Source texts of formatted documents
- - - - -

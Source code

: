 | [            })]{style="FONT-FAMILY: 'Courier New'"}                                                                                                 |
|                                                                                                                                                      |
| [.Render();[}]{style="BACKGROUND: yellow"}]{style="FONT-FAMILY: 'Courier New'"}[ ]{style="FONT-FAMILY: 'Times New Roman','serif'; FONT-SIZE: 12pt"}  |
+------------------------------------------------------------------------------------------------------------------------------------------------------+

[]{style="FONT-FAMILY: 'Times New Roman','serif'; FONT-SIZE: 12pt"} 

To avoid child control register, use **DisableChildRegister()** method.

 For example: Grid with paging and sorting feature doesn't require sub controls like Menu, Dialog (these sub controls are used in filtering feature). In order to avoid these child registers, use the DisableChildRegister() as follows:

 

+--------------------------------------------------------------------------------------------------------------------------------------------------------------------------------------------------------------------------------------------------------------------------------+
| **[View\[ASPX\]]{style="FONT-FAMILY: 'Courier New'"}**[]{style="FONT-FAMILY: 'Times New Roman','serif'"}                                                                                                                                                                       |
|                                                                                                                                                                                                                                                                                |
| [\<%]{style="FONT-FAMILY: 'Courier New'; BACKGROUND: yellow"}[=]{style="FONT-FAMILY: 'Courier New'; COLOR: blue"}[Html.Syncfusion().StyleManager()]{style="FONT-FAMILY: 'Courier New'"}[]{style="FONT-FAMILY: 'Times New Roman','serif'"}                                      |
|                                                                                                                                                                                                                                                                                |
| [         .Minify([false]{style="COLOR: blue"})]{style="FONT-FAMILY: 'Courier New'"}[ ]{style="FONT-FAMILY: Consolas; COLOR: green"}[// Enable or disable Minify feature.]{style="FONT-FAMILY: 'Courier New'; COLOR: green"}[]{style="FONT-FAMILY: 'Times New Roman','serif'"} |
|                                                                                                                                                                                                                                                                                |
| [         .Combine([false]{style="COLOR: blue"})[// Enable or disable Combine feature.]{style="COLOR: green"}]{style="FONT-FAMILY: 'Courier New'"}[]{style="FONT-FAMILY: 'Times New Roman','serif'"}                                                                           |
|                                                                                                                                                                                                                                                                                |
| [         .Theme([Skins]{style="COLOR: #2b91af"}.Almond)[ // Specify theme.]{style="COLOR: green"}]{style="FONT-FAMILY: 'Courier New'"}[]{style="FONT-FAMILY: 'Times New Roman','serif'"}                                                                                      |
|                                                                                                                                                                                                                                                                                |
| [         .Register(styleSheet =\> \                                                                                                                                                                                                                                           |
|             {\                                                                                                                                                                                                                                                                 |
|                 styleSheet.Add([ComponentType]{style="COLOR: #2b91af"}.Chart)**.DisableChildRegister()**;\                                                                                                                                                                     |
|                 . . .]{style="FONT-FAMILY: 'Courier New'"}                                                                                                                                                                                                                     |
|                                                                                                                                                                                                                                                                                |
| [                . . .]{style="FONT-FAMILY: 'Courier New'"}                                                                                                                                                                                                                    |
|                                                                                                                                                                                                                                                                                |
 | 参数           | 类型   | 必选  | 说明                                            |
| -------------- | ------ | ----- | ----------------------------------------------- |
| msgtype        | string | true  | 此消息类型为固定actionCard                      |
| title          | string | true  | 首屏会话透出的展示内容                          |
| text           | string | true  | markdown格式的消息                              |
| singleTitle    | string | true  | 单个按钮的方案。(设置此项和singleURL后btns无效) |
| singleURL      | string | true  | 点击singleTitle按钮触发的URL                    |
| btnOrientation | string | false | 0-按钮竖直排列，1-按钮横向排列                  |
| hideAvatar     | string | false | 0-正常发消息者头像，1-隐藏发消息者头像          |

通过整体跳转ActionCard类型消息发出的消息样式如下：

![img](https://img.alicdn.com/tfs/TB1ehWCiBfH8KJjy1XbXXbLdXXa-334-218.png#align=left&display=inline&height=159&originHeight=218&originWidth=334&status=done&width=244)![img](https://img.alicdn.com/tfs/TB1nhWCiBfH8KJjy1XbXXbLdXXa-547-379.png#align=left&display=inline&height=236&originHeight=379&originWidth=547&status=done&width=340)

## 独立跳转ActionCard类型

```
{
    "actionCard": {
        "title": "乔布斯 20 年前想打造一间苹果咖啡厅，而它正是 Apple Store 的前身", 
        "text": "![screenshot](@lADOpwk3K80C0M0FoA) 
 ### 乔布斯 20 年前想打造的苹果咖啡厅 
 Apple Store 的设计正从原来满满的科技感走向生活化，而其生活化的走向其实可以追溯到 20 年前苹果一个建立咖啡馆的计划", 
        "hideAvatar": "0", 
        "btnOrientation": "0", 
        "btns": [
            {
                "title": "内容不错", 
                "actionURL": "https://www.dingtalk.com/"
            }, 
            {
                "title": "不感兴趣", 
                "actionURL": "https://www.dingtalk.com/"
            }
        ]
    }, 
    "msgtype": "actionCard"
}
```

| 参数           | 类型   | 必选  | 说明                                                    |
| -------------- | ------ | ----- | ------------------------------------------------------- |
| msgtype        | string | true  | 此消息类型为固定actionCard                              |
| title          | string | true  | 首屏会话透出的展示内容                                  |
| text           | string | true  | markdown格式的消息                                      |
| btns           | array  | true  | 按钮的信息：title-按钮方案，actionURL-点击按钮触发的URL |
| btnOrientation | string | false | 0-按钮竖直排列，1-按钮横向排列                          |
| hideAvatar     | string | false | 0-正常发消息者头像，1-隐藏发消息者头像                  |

- - - - -

Return a copy of every line in the records that includes the string "Store".

        "title": "乔布斯 20 年前想打造一间苹果咖啡厅，而它正是 Apple Store 的前身", 
 Apple Store 的设计正从原来满满的科技感走向生活化，而其生活化的走向其实可以追溯到 20 年前苹果一个建立咖啡馆的计划", 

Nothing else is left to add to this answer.